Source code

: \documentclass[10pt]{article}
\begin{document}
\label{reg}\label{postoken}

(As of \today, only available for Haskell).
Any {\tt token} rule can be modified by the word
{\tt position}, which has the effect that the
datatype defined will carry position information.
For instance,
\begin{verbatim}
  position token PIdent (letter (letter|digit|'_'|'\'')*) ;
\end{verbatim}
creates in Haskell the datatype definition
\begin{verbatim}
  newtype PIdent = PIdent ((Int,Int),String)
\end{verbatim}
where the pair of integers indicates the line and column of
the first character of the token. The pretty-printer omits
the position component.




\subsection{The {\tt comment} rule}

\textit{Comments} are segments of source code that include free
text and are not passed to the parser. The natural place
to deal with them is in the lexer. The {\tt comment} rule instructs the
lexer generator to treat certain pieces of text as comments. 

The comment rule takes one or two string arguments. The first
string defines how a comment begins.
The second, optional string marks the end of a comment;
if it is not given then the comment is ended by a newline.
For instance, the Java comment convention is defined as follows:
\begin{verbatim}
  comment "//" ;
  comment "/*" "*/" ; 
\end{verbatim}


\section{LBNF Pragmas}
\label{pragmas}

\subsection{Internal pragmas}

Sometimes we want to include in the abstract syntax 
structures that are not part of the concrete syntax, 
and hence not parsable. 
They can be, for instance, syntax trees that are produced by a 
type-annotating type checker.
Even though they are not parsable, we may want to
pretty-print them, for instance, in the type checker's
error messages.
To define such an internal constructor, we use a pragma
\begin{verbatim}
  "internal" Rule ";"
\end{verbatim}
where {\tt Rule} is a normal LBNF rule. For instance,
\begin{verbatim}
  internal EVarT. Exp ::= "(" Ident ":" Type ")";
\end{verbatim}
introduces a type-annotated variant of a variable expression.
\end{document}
========
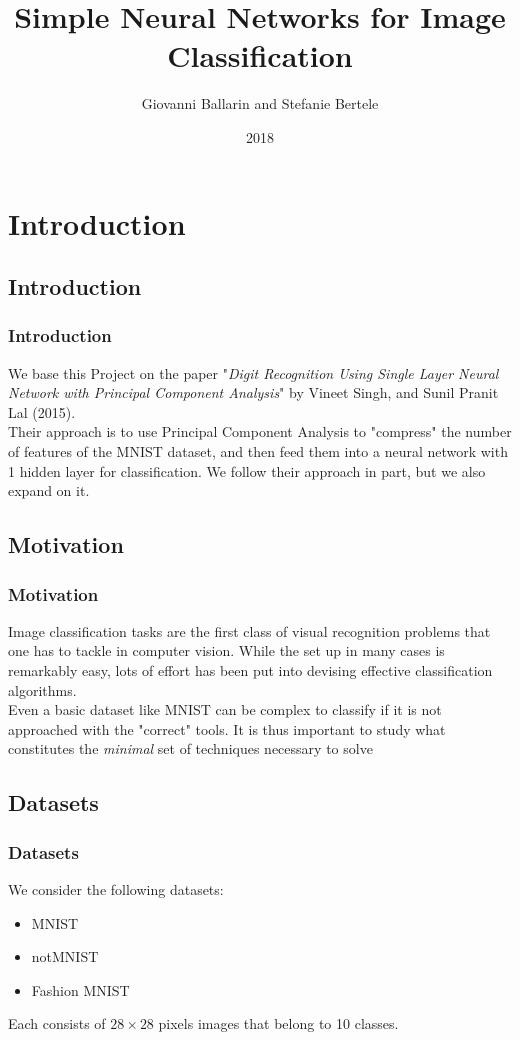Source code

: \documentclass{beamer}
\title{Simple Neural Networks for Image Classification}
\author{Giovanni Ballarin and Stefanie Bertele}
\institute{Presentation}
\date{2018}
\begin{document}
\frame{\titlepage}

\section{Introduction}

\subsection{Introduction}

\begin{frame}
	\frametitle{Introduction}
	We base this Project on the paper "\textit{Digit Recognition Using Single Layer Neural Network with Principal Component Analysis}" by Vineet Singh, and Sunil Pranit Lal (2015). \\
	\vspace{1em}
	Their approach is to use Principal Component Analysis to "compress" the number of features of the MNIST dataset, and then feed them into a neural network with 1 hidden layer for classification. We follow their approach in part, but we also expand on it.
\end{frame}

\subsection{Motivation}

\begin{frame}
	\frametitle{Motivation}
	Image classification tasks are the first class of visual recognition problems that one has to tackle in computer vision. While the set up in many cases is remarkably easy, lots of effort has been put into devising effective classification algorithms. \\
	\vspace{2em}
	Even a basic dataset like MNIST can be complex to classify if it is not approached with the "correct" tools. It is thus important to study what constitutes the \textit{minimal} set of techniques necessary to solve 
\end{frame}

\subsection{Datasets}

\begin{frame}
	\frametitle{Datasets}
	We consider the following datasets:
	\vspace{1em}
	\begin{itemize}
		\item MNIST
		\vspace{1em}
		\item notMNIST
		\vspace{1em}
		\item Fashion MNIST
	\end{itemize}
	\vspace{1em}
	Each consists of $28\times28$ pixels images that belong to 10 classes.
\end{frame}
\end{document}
========
**PROBLEM TO SOLVE:**
Which lines in the listing have the string "instance"? Pick them out and copy them.

**WRITTEN REPLY:**
For instance,
For instance, the Java comment convention is defined as follows:
They can be, for instance, syntax trees that are produced by a 
pretty-print them, for instance, in the type checker's
where {\tt Rule} is a normal LBNF rule. For instance,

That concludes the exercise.